* **Work request**: From the entries below, count the lines with "curva". Write only the count.

* **Extracted material**:
- - -
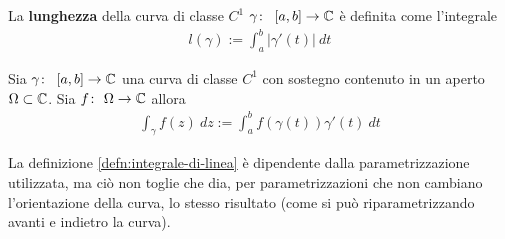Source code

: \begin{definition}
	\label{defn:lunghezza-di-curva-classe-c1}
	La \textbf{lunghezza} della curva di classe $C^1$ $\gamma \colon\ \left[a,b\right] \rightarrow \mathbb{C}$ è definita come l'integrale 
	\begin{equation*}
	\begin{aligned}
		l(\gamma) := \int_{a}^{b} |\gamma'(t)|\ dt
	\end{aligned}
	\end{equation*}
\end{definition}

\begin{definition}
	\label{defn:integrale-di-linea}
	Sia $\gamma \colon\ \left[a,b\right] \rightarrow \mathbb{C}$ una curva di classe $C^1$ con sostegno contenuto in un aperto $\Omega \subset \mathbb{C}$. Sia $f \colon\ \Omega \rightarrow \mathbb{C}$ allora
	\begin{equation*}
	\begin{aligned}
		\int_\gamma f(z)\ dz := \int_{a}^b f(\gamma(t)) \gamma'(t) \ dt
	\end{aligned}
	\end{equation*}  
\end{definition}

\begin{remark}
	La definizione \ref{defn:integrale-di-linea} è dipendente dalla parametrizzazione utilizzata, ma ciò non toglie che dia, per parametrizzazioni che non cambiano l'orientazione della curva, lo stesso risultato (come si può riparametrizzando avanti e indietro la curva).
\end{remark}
- - -
* **Written answer**: 4